As he sat down in the middle of a crowded, noisy Chinese restaurant situated in a suburban Detroit strip mall, B. Joseph White knew this “mundane place” was not the ideal setting for a major “ask” – soliciting a large donation from one of the University of Michigan’s most prominent graduates.

But the eatery was one of Bill Davidson’s favorites, not far from his Guardian Industries headquarters in Southeast Michigan. White, in his second year as dean of what is now the Ross School of Business, needed a big gift to kickstart his fundraising campaign with its theme “The Point is the People,” a refocusing of spending on students and faculty at the school.

As the two talked, White reviewed in his head some recent tutoring he’d received about fundraising, how “consider” is the most important word, and made his pitch to Davidson.

“I asked him if he would consider a very significant gift to do something important for our students and faculty, and be something he would be proud of,” White recalled of the September 1991 lunch. “He said yes, he would.”

As an indication that Davidson was anticipating White’s request and was one step ahead – as usual – he pulled a sheet of paper out of his jacket pocket.
“I have a challenge here for you,” he said as he handed White the paper.

On it was the framework for a nonprofit center or institute Davidson was thinking about, affiliated with the university but independent from it with its own faculty and students.

The single sheet of paper, stained by grease and soy sauce by the end of lunch, was the first step in creating the William Davidson Institute at the University of Michigan. Today WDI is celebrating 25 years of developing knowledge and enabling firms, governments, nonprofits and NGOs to more quickly engage with the world economy, while enriching the international experiences of U-M faculty and students by expanding their global view with on-the-ground projects.

 

“We know all too well the social upheaval that is caused by economic disorder. We have little choice but to seize this opportunity and to meet the challenge, or risk the prospect of these emerging nations sliding into social and economic chaos. We all have a responsibility to contribute to this great effort. This is our future, not just the future of far-away lands. How we respond to this challenge will determine whether our children and our grandchildren will continue to enjoy the peace and prosperity we have known.”

 

Davidson didn’t include a focus area for the institute in his outline, but initial ideas considered included manufacturing based on Davidson’s work with his glass-making company Guardian Industries, or something focused on improving the city of Detroit, another important issue to him.  

But eventually the idea of an institute studying transition economics in the wake of the fall of Berlin Wall and with it, communism, resonated with Davidson. Guardian had recently begun operating a glass plant in communist Hungary – considered to be one of the most progressive countries in the Soviet bloc – but during the negotiations Davidson was shocked by the government’s ignorance when it came to market economies.

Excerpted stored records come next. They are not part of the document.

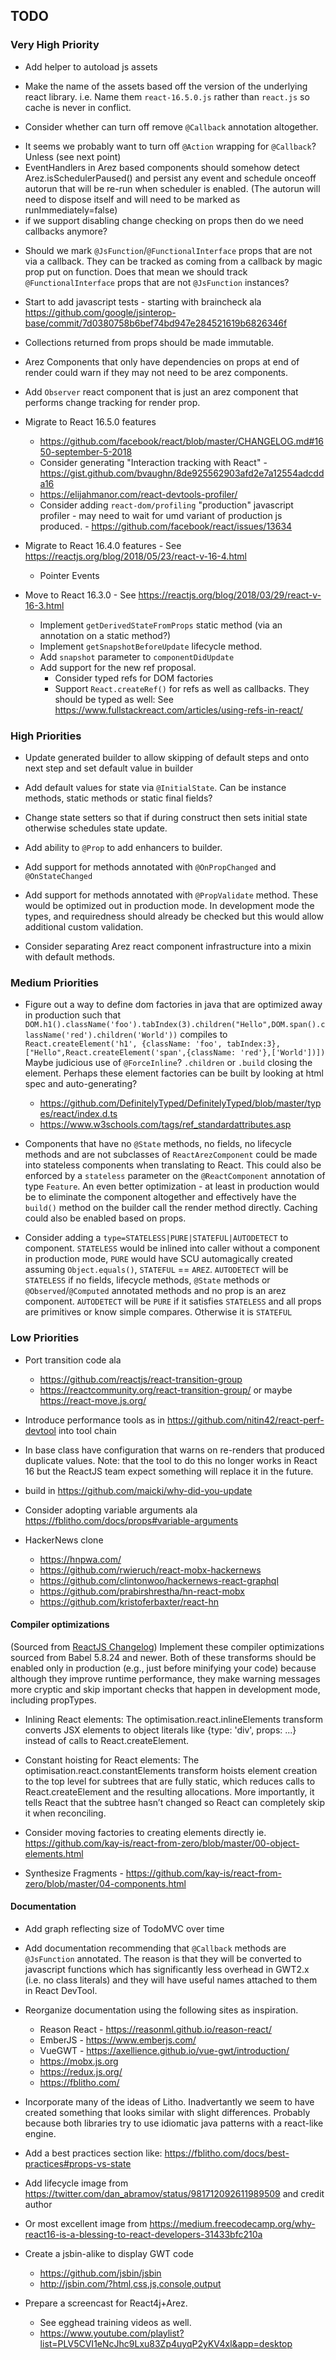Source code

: ## TODO

### Very High Priority

* Add helper to autoload js assets

* Make the name of the assets based off the version of the underlying react library. i.e. Name them `react-16.5.0.js`
  rather than `react.js` so cache is never in conflict.

* Consider whether can turn off remove `@Callback` annotation altogether.
- It seems we probably want to turn off `@Action` wrapping for `@Callback`? Unless (see next point)
- EventHandlers in Arez based components should somehow detect Arez.isSchedulerPaused() and persist any event and
  schedule onceoff autorun that will be re-run when scheduler is enabled. (The autorun will need to dispose itself
  and will need to be marked as runImmediately=false)
- if we support disabling change checking on props then do we need callbacks anymore?

* Should we mark `@JsFunction`/`@FunctionalInterface` props that are not via a callback. They can be tracked as
  coming from a callback by magic prop put on function. Does that mean we should track `@FunctionalInterface` props
  that are not `@JsFunction` instances?

* Start to add javascript tests - starting with braincheck ala
  https://github.com/google/jsinterop-base/commit/7d0380758b6bef74bd947e284521619b6826346f

* Collections returned from props should be made immutable.

* Arez Components that only have dependencies on props at end of render could warn if they may not need to
  be arez components.

* Add `Observer` react component that is just an arez component that performs change tracking for render prop.

* Migrate to React 16.5.0 features
  - https://github.com/facebook/react/blob/master/CHANGELOG.md#1650-september-5-2018
  - Consider generating "Interaction tracking with React" - https://gist.github.com/bvaughn/8de925562903afd2e7a12554adcdda16
  - https://elijahmanor.com/react-devtools-profiler/
  - Consider adding `react-dom/profiling` "production" javascript profiler - may need to wait for umd variant of
    production js produced. - https://github.com/facebook/react/issues/13634

* Migrate to React 16.4.0 features - See https://reactjs.org/blog/2018/05/23/react-v-16-4.html
  - Pointer Events

* Move to React 16.3.0 - See https://reactjs.org/blog/2018/03/29/react-v-16-3.html
  - Implement `getDerivedStateFromProps` static method (via an annotation on a static method?)
  - Implement `getSnapshotBeforeUpdate` lifecycle method.
  - Add `snapshot` parameter to `componentDidUpdate`
  - Add support for the new ref proposal.
    - Consider typed refs for DOM factories
    - Support `React.createRef()` for refs as well as callbacks. They should be typed as well:
      See https://www.fullstackreact.com/articles/using-refs-in-react/

### High Priorities

* Update generated builder to allow skipping of default steps and onto next step and set default value in builder

* Add default values for state via `@InitialState`. Can be instance methods, static methods or static final fields?

* Change state setters so that if during construct then sets initial state otherwise schedules state update.

* Add ability to `@Prop` to add enhancers to builder.

* Add support for methods annotated with `@OnPropChanged` and `@OnStateChanged`

* Add support for methods annotated with `@PropValidate` method. These would be optimized out in production mode.
  In development mode the types, and requiredness should already be checked but this would allow additional custom
  validation.

* Consider separating Arez react component infrastructure into a mixin with default methods.

### Medium Priorities

* Figure out a way to define dom factories in java that are optimized away in production such that
  `DOM.h1().className('foo').tabIndex(3).children("Hello",DOM.span().className('red').children('World'))`
  compiles to `React.createElement('h1', {className: 'foo', tabIndex:3},["Hello",React.createElement('span',{className: 'red'},['World'])])`
  Maybe judicious use of `@ForceInline`? `.children` or `.build` closing the element. Perhaps these
  element factories can be built by looking at html spec and auto-generating?
  - https://github.com/DefinitelyTyped/DefinitelyTyped/blob/master/types/react/index.d.ts
  - https://www.w3schools.com/tags/ref_standardattributes.asp

* Components that have no `@State` methods, no fields, no lifecycle methods and are not subclasses of
  `ReactArezComponent` could be made into stateless components when translating to React. This could also
  be enforced by a `stateless` parameter on the `@ReactComponent` annotation of type `Feature`. An even
  better optimization - at least in production would be to eliminate the component altogether and effectively
  have the `build()` method on the builder call the render method directly. Caching could also be enabled based
  on props.

* Consider adding a `type=STATELESS|PURE|STATEFUL|AUTODETECT` to component. `STATELESS` would be inlined into
  caller without a component in production mode, `PURE` would have SCU automagically created assuming
  `Object.equals()`, `STATEFUL` == `AREZ`. `AUTODETECT` will be `STATELESS` if no fields, lifecycle methods,
  `@State` methods or `@Observed`/`@Computed` annotated methods and no prop is an arez component. `AUTODETECT`
  will be `PURE` if it satisfies `STATELESS` and all props are primitives or know simple compares. Otherwise
  it is `STATEFUL`

### Low Priorities

* Port transition code ala
  - https://github.com/reactjs/react-transition-group
  - https://reactcommunity.org/react-transition-group/
  or maybe https://react-move.js.org/

* Introduce performance tools as in https://github.com/nitin42/react-perf-devtool into tool chain

* In base class have configuration that warns on re-renders that produced duplicate values. Note: that the tool to do
  this no longer works in React 16 but the ReactJS team expect something will replace it in the future.

* build in https://github.com/maicki/why-did-you-update

* Consider adopting variable arguments ala https://fblitho.com/docs/props#variable-arguments

* HackerNews clone
  - https://hnpwa.com/
  - https://github.com/rwieruch/react-mobx-hackernews
  - https://github.com/clintonwoo/hackernews-react-graphql
  - https://github.com/prabirshrestha/hn-react-mobx
  - https://github.com/kristoferbaxter/react-hn

#### Compiler optimizations

(Sourced from [ReactJS Changelog](https://reactjs.org/blog/2015/10/07/react-v0.14.html#compiler-optimizations))
Implement these compiler optimizations sourced from Babel 5.8.24 and newer. Both of these transforms should be enabled
only in production (e.g., just before minifying your code) because although they improve runtime performance, they make
warning messages more cryptic and skip important checks that happen in development mode, including propTypes.

* Inlining React elements: The optimisation.react.inlineElements transform converts JSX elements to object literals
  like {type: 'div', props: ...} instead of calls to React.createElement.
* Constant hoisting for React elements: The optimisation.react.constantElements transform hoists element creation to
  the top level for subtrees that are fully static, which reduces calls to React.createElement and the resulting
  allocations. More importantly, it tells React that the subtree hasn’t changed so React can completely skip it
  when reconciling.

* Consider moving factories to creating elements directly ie.
  https://github.com/kay-is/react-from-zero/blob/master/00-object-elements.html

* Synthesize Fragments - https://github.com/kay-is/react-from-zero/blob/master/04-components.html

#### Documentation

* Add graph reflecting size of TodoMVC over time

* Add documentation recommending that `@Callback` methods are `@JsFunction` annotated. The reason is that they
  will be converted to javascript functions which has significantly less overhead in GWT2.x (i.e. no class
  literals) and they will have useful names attached to them in React DevTool.

* Reorganize documentation using the following sites as inspiration.
  - Reason React - https://reasonml.github.io/reason-react/
  - EmberJS - https://www.emberjs.com/
  - VueGWT - https://axellience.github.io/vue-gwt/introduction/
  - https://mobx.js.org
  - https://redux.js.org/
  - https://fblitho.com/

* Incorporate many of the ideas of Litho. Inadvertantly we seem to have created something that looks similar with
  slight differences. Probably because both libraries try to use idiomatic java patterns with a react-like engine.

* Add a best practices section like: https://fblitho.com/docs/best-practices#props-vs-state

* Add lifecycle image from https://twitter.com/dan_abramov/status/981712092611989509 and credit author

* Or most excellent image from https://medium.freecodecamp.org/why-react16-is-a-blessing-to-react-developers-31433bfc210a

* Create a jsbin-alike to display GWT code
  - https://github.com/jsbin/jsbin
  - http://jsbin.com/?html,css,js,console,output

* Prepare a screencast for React4j+Arez.
  - See egghead training videos as well.
  - https://www.youtube.com/playlist?list=PLV5CVI1eNcJhc9Lxu83Zp4uyqP2yKV4xl&app=desktop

“He was struck by how little they knew,” said Ralph Gerson, a former Guardian senior executive  involved in the negotiations and a WDI board member since the Institute began. “They did not have any sense of market principles or have a clue on how assets are properly valued.”

In order for the transaction to take place, Guardian flew some key government officials and key staff of the National Bank of Hungary to the company’s European headquarters in Luxembourg for a crash course in finance.

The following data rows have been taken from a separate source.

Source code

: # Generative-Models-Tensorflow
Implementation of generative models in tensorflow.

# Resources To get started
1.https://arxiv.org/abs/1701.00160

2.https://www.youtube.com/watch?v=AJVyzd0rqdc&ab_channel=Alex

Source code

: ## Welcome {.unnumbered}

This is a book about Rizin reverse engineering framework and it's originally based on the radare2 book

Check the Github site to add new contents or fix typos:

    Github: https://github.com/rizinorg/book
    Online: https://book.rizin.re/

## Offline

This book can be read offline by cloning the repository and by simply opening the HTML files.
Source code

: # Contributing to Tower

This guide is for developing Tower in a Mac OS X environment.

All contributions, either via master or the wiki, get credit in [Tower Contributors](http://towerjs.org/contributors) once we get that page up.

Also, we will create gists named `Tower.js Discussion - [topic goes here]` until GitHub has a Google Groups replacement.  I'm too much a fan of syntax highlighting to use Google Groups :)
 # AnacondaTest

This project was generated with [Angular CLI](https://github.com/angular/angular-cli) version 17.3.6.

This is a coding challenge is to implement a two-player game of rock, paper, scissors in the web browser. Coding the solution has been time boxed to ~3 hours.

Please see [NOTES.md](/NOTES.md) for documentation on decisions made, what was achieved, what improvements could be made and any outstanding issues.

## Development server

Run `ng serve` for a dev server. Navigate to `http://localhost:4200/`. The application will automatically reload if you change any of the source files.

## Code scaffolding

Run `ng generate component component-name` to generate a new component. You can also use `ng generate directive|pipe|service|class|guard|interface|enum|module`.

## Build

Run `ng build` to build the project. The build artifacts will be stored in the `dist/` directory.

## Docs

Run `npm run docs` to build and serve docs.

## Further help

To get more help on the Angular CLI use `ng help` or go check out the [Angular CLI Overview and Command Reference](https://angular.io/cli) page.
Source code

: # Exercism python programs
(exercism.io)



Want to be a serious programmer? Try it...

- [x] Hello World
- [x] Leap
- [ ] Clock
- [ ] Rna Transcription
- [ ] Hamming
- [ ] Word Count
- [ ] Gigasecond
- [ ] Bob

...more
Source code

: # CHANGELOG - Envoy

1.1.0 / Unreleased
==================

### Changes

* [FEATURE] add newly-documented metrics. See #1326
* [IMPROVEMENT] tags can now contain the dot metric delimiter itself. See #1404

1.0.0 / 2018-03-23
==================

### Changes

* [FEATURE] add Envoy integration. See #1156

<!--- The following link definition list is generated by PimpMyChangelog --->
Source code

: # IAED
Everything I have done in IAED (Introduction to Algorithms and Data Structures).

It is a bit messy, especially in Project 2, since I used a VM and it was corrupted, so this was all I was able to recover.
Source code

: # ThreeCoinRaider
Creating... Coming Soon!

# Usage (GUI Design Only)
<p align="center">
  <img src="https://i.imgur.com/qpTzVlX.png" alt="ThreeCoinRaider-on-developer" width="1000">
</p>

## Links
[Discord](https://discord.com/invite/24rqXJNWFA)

The experience confirmed what Davidson was thinking; that these newly-freed countries would struggle to transition from a command economy to a free-market. And an institute at the business school could help make this transition easier.

“He felt the institute could make a real contribution,” Gerson said. “Bill also felt it was an area that could make the business school more international and take its expertise around the world.”

At the business school, White said there was a push to become more global in its thinking and actions. The fall of communism interested some faculty there, but they knew there was still a lot of work to be done to develop successful market economies.  

“The view at the time was that the stakes were high because if market economies didn’t develop well in central and Eastern Europe, then we thought there might be backsliding to communism,” White said.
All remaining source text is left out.